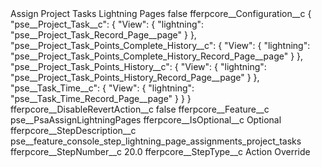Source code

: <?xml version="1.0" encoding="UTF-8"?>
<CustomMetadata xmlns="http://soap.sforce.com/2006/04/metadata" xmlns:xsi="http://www.w3.org/2001/XMLSchema-instance" xmlns:xsd="http://www.w3.org/2001/XMLSchema">
    <label>Assign Project Tasks Lightning Pages</label>
    <protected>false</protected>
    <values>
        <field>fferpcore__Configuration__c</field>
        <value xsi:type="xsd:string">{
    &quot;pse__Project_Task__c&quot;: {
        &quot;View&quot;: {
            &quot;lightning&quot;: &quot;pse__Project_Task_Record_Page__page&quot;
        }
    },
	&quot;pse__Project_Task_Points_Complete_History__c&quot;: {
        &quot;View&quot;: {
            &quot;lightning&quot;: &quot;pse__Project_Task_Points_Complete_History_Record_Page__page&quot;
        }
    },
    &quot;pse__Project_Task_Points_History__c&quot;: {
        &quot;View&quot;: {
            &quot;lightning&quot;: &quot;pse__Project_Task_Points_History_Record_Page__page&quot;
        }
    },
    &quot;pse__Task_Time__c&quot;: {
        &quot;View&quot;: {
            &quot;lightning&quot;: &quot;pse__Task_Time_Record_Page__page&quot;
        }
    }
}</value>
    </values>
    <values>
        <field>fferpcore__DisableRevertAction__c</field>
        <value xsi:type="xsd:boolean">false</value>
    </values>
    <values>
        <field>fferpcore__Feature__c</field>
        <value xsi:type="xsd:string">pse__PsaAssignLightningPages</value>
    </values>
    <values>
        <field>fferpcore__IsOptional__c</field>
        <value xsi:type="xsd:string">Optional</value>
    </values>
    <values>
        <field>fferpcore__StepDescription__c</field>
        <value xsi:type="xsd:string">pse__feature_console_step_lightning_page_assignments_project_tasks</value>
    </values>
    <values>
        <field>fferpcore__StepNumber__c</field>
        <value xsi:type="xsd:double">20.0</value>
    </values>
    <values>
        <field>fferpcore__StepType__c</field>
        <value xsi:type="xsd:string">Action Override</value>
    </values>
</CustomMetadata>
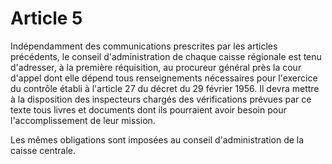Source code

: # Article 5

Indépendamment des communications prescrites par les articles précédents, le conseil d'administration de chaque caisse régionale est tenu d'adresser, à la première réquisition, au procureur général près la cour d'appel dont elle dépend tous renseignements nécessaires pour l'exercice du contrôle établi à l'article 27 du décret du 29 février 1956. Il devra mettre à la disposition des inspecteurs chargés des vérifications prévues par ce texte tous livres et documents dont ils pourraient avoir besoin pour l'accomplissement de leur mission.

Les mêmes obligations sont imposées au conseil d'administration de la caisse centrale.
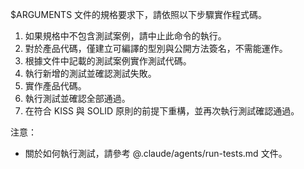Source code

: $ARGUMENTS 文件的規格要求下，請依照以下步驟實作程式碼。

1. 如果規格中不包含測試案例，請中止此命令的執行。
2. 對於產品代碼，僅建立可編譯的型別與公開方法簽名，不需能運作。
3. 根據文件中記載的測試案例實作測試代碼。
4. 執行新增的測試並確認測試失敗。
5. 實作產品代碼。
6. 執行測試並確認全部通過。
7. 在符合 KISS 與 SOLID 原則的前提下重構，並再次執行測試確認通過。

注意：
- 關於如何執行測試，請參考 @.claude/agents/run-tests.md 文件。
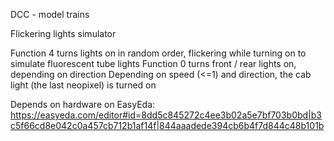 
DCC - model trains

Flickering lights simulator 

Function 4 turns lights on in random order, flickering while turning on to simulate fluorescent tube lights
Function 0 turns front / rear lights on, depending on direction
Depending on speed (<=1) and direction, the cab light (the last neopixel) is turned on

Depends on hardware on EasyEda:
https://easyeda.com/editor#id=8dd5c845272c4ee3b02a5e7bf703b0bd|b3c5f66cd8e042c0a457cb712b1af14f|844aaadede394cb6b4f7d844c48b101b
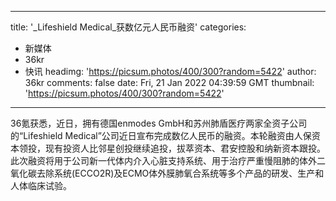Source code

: 
---
title: '_Lifeshield Medical_获数亿元人民币融资'
categories: 
 - 新媒体
 - 36kr
 - 快讯
headimg: 'https://picsum.photos/400/300?random=5422'
author: 36kr
comments: false
date: Fri, 21 Jan 2022 04:39:59 GMT
thumbnail: 'https://picsum.photos/400/300?random=5422'
---

<div>   
36氪获悉，近日，拥有德国enmodes GmbH和苏州肺盾医疗两家全资子公司的“Lifeshield Medical”公司近日宣布完成数亿人民币的融资。本轮融资由人保资本领投，现有投资人比邻星创投继续追投，拔萃资本、君安控股和纳新资本跟投。此次融资将用于公司新一代体内介入心脏支持系统、用于治疗严重慢阻肺的体外二氧化碳去除系统(ECCO2R)及ECMO体外膜肺氧合系统等多个产品的研发、生产和人体临床试验。  
</div>
            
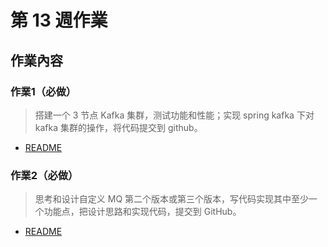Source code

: # 第 13 週作業

## 作業內容

### 作業1（必做）
> 搭建一个 3 节点 Kafka 集群，测试功能和性能；实现 spring kafka 下对 kafka 集群的操作，将代码提交到 github。

- [README](./kafka-cluster/kafka-demo/README.md)

### 作業2（必做）
> 思考和设计自定义 MQ 第二个版本或第三个版本，写代码实现其中至少一个功能点，把设计思路和实现代码，提交到 GitHub。

- [README](./my-mq/README.md)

§ **TASK DETAILS**: Please transcribe exactly the lines from the one that contains "author: 36kr" through the closing line of the entries, with no pictures.

§ **RESULT FOR THIS EXERCISE**:
author: 36kr
comments: false
date: Fri, 21 Jan 2022 04:39:59 GMT
thumbnail: 'https://picsum.photos/400/300?random=5422'
---

<div>   
36氪获悉，近日，拥有德国enmodes GmbH和苏州肺盾医疗两家全资子公司的“Lifeshield Medical”公司近日宣布完成数亿人民币的融资。本轮融资由人保资本领投，现有投资人比邻星创投继续追投，拔萃资本、君安控股和纳新资本跟投。此次融资将用于公司新一代体内介入心脏支持系统、用于治疗严重慢阻肺的体外二氧化碳去除系统(ECCO2R)及ECMO体外膜肺氧合系统等多个产品的研发、生产和人体临床试验。  
</div>
            
Source code

: # 第 13 週作業

## 作業內容

### 作業1（必做）
> 搭建一个 3 节点 Kafka 集群，测试功能和性能；实现 spring kafka 下对 kafka 集群的操作，将代码提交到 github。

- [README](./kafka-cluster/kafka-demo/README.md)

### 作業2（必做）
> 思考和设计自定义 MQ 第二个版本或第三个版本，写代码实现其中至少一个功能点，把设计思路和实现代码，提交到 GitHub。

- [README](./my-mq/README.md)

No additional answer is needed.